本棚には隙間がある。私はおそるおそる覗き込んだ。
「何してるんですか」
山田さんが大きい声を出した。びっくりして振り返ると、「なんで驚いてるんですか」と理不尽が飛んでくる。
「え」
「えってなんですか何で、のぞくんですか。何かいたらどうするんですか」
山田さんはさも正論かのように責めてくる。
「いや、いたほうが問題でしょ。中から刃物もった男がいたらどうするんですか」
「そういうのは僕が確認しますよ。民間人がすべきじゃない」
「でも、その驚きようだったら、刃物持った男がいたとき危なくないですか」
「いやいやいやいやいや」
山田さんは高速で否定してくる。私は「ああ、そうですか」と宥めつつ本棚の下を見た。
ああ、なるほど、と思う。
「どうしまし──……ッ⁉」
私と同じように、倒壊した本棚を見た山田さんが、言葉を失った。
本棚の下には骨があった。どうやら、本棚の下敷きになったらしい。血の跡はこんな村だし、と警戒はしても人間のものからだという実感がなかったかもしれない。
確かにここで、人が死んでいたのだ。
私はしばらく悩んだあと、本棚に触れた。山田さんはハッとした顔で、私と同じ様に本棚を支える。
「いいんですか?」
山田さんに問う。
「何がですか」
「いや、怖くないのかなと思って」
「ご遺体ですから。それに……災害時はこういうこともあります」
「さっき怖がってましたけど」
「鉈を持った男は怖いですよ? 腕力だけですごい勢いで走ってくる男も……でも、死んだ人間は、違う。怖くない。最後はみんな死にますし……それに、こんな場所って言うの、元々住んでいた村に対して言うの、よくないですけど、一人で死んで、ずっとそのままがいいって人は、いない」
山田さんは少し寂しそうに言う。言った後に、「僕も他人事じゃないですからね‼」と、少しだけお道化る。
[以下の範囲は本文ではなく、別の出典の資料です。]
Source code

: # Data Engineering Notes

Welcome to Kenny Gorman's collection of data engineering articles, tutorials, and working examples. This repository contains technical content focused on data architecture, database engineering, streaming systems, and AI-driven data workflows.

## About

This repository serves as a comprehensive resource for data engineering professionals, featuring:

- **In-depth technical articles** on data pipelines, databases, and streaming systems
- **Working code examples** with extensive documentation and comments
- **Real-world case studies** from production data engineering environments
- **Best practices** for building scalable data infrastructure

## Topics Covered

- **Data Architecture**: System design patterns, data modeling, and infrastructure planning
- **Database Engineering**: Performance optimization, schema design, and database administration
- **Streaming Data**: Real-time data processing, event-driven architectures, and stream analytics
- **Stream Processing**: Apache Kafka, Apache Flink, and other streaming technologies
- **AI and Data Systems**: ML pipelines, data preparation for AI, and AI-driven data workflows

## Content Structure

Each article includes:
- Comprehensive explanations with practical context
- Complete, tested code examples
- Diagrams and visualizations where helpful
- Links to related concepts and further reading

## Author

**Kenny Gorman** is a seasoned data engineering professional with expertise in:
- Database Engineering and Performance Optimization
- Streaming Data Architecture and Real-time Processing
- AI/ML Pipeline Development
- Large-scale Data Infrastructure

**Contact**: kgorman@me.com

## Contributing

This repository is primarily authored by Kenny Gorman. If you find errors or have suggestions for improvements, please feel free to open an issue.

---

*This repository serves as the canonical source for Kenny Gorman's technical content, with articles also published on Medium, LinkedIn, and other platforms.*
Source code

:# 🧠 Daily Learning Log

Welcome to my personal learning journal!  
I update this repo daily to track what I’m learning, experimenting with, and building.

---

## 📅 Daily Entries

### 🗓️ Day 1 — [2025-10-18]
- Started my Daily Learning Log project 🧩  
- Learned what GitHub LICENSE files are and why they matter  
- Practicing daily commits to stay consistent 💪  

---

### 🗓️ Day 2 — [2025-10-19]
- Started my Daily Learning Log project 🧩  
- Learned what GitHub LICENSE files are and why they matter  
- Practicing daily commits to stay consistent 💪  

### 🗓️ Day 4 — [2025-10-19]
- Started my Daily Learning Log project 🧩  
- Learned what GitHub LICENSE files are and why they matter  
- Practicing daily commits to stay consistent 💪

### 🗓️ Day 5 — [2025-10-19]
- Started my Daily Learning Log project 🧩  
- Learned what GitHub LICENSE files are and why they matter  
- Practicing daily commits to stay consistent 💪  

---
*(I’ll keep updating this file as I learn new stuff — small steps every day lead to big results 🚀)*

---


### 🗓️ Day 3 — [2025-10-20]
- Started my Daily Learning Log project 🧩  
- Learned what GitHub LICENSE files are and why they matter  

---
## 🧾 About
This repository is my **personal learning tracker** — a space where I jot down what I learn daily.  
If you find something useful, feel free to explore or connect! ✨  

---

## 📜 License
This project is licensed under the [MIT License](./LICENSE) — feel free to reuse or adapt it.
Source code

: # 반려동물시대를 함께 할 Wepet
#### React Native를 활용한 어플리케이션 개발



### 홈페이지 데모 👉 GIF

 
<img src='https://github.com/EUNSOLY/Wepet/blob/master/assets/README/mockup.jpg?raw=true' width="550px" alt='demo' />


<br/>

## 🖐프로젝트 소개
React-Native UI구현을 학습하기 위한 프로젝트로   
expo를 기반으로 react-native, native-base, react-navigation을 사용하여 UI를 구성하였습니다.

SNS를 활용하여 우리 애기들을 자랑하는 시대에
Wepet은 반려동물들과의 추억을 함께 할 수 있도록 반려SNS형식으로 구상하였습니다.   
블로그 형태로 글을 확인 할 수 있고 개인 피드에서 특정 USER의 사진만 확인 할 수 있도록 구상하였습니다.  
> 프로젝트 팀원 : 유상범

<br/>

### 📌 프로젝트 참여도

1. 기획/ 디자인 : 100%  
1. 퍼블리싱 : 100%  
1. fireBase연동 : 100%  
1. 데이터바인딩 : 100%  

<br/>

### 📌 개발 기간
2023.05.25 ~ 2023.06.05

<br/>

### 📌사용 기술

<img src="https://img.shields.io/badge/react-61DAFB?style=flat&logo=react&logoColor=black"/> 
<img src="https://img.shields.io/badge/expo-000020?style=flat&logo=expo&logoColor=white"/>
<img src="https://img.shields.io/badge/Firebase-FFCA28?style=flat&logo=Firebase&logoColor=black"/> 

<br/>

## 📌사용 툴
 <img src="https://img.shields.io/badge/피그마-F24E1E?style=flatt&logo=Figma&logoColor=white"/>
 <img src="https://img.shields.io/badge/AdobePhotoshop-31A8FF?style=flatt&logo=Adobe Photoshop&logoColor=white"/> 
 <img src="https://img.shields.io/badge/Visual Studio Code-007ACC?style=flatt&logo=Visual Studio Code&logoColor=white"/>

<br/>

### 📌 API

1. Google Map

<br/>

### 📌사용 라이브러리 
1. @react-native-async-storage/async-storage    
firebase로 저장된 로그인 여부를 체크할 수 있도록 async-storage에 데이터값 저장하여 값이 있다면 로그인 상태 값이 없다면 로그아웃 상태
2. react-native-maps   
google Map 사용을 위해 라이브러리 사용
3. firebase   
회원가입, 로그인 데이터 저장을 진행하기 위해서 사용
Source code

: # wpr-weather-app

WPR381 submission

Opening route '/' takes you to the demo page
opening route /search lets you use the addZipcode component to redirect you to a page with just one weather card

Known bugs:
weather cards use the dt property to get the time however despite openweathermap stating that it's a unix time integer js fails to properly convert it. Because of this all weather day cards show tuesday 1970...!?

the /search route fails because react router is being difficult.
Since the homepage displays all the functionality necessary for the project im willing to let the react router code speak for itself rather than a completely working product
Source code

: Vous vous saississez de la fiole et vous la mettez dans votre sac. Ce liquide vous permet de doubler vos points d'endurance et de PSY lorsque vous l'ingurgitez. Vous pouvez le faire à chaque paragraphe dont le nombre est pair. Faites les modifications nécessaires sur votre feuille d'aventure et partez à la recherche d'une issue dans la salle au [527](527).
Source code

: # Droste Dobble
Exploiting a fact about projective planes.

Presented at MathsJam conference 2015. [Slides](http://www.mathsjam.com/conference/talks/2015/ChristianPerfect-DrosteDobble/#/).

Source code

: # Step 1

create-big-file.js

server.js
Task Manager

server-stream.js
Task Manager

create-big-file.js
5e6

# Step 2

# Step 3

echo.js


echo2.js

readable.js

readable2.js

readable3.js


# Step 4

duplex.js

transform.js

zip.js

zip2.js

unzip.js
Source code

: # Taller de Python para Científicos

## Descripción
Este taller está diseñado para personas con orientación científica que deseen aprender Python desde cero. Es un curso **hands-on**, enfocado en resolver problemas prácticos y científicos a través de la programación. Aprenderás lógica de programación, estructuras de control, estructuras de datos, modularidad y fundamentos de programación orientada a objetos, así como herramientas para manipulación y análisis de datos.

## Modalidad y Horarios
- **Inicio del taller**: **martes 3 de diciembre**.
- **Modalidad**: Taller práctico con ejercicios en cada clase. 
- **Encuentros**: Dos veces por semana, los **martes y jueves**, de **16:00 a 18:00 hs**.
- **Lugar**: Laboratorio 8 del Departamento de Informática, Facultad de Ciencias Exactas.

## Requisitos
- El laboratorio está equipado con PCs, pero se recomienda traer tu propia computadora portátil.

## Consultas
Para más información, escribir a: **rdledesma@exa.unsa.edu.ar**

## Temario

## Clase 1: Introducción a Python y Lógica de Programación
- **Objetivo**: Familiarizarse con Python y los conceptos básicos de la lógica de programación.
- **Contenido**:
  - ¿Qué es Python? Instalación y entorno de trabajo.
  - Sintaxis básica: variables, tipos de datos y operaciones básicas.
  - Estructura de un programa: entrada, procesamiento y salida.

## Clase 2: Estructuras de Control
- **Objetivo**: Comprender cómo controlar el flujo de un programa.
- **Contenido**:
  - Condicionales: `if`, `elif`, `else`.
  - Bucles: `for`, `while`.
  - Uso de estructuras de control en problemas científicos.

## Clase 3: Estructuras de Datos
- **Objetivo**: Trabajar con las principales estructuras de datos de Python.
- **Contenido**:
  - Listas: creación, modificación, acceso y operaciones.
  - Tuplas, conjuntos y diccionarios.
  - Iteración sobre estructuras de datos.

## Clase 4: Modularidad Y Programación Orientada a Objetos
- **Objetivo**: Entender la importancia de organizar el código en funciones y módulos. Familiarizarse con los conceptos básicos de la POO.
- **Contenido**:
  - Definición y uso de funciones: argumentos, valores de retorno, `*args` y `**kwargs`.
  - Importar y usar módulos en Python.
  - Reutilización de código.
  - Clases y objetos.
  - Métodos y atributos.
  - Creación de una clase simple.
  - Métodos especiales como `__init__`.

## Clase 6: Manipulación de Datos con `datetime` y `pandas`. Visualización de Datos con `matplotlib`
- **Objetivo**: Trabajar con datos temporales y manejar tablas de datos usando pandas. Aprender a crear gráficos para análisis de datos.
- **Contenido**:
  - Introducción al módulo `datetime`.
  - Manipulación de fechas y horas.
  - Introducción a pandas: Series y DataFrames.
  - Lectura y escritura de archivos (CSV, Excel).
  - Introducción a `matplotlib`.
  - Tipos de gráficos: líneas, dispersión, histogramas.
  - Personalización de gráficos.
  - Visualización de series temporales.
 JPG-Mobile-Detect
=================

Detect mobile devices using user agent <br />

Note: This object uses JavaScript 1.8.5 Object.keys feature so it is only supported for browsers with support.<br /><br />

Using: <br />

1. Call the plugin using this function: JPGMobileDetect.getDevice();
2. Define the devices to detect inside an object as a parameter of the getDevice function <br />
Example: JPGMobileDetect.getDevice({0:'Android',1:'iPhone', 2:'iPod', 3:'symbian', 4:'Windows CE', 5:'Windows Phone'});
「いつか僕がこうなった時、こうして誰かに、見つけてもらえたらいいな」
その言葉に、うまい返しが見つからなかった。仕事が違う。見てきた世界が違う。特に、こうした範囲のことは。
「大丈夫ですよ。少なくとも、この村にいる時は私がいます」
そう言うと、山田さんは「頼もしいけど、民間の方なので……」と複雑そうな顔をした。